Oublier de compter les marches bleues jusqu’à l’appartement tout tordu et le frigo avec rien qu’une grande jar pleine de cornichons.

Oublier la peur des tunnels noirs dans le métro, la peur de tous les avions qui s’écrasent dans toutes les montagnes et des crocodiles dans mon lit.

Oublier de compter les étoiles en plastique fluorescent qui brillent comme de toutes petites promesses au plafond de ma chambre.

Oublier la chaleur miraculeuse des rochers qui respirent d’un souffle millénaire sous mes mains d’enfant qui voient de la magie partout et l’infinie dans les flaques

Oublier la fête foraine avec ses petites ampoules multicolores qui clignotent, et les tentes crasseuses sur le terrain vague et le carrousel qui tourne, tourne, avec ses animaux bizarres qui ont tous perdu leur maman trop tôt et ça les a rendu méchants.

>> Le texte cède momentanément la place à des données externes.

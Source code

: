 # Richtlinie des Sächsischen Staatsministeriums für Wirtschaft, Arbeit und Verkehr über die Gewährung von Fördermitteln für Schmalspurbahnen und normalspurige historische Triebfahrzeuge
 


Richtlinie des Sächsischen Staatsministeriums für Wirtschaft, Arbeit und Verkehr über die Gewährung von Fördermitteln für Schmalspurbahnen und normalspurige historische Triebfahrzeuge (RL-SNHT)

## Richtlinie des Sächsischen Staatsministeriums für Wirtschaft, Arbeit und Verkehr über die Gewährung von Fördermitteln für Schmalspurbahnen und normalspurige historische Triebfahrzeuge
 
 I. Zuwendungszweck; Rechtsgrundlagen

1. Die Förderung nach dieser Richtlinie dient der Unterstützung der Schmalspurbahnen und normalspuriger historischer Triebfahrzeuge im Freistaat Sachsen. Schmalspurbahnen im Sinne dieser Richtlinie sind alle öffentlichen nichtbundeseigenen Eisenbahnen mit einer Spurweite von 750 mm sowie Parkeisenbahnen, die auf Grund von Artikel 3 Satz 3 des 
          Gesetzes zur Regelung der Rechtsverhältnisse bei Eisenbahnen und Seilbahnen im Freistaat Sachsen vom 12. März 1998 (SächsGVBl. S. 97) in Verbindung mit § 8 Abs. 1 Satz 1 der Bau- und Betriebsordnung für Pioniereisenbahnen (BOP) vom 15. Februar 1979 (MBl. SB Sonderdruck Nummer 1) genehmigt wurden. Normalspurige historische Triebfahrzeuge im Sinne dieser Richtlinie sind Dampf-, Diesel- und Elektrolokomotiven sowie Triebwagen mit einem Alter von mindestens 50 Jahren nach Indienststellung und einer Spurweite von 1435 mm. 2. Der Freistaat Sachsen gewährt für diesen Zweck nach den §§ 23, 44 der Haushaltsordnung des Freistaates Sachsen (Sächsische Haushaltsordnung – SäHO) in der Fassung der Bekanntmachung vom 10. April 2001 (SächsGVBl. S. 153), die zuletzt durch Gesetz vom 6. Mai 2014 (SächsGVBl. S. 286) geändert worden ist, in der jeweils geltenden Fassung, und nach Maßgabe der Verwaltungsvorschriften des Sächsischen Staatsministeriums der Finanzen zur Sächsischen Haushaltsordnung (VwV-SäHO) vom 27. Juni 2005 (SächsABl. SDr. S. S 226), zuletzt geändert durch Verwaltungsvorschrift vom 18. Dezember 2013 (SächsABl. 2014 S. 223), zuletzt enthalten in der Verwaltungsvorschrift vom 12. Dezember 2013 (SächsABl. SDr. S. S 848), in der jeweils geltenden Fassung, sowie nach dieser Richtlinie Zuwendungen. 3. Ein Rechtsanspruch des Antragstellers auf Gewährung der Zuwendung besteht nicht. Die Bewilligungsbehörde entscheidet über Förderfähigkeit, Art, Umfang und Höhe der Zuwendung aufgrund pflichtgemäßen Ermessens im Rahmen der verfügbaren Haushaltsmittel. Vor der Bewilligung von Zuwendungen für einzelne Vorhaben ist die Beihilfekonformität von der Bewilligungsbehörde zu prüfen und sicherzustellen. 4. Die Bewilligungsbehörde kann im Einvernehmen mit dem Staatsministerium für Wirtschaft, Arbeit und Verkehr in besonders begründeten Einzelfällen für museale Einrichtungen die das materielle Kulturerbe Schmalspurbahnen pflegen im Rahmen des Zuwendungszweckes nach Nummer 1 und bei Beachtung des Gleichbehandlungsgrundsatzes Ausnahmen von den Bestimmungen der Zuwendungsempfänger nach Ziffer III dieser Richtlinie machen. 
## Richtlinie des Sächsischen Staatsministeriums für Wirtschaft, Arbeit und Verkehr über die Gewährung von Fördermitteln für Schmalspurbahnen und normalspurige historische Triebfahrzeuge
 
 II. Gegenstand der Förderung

Oublier que je n’irais jamais assez loin, assez vite, pour semer les casseroles, la farandole de casseroles qui scandent d’une voix métallique la symphonie du sabotage.

Oublier les choses enfouies.

 

La marée a tout emporté, mais c’est un enterrement joyeux et on irait tous pisser sur la tombe de notre enfance et trinquer aux espoirs périmés, aux illusions édulcorées et à la vérité qui fend le cœur.

 

Tel est pris qui croyait prendre le large.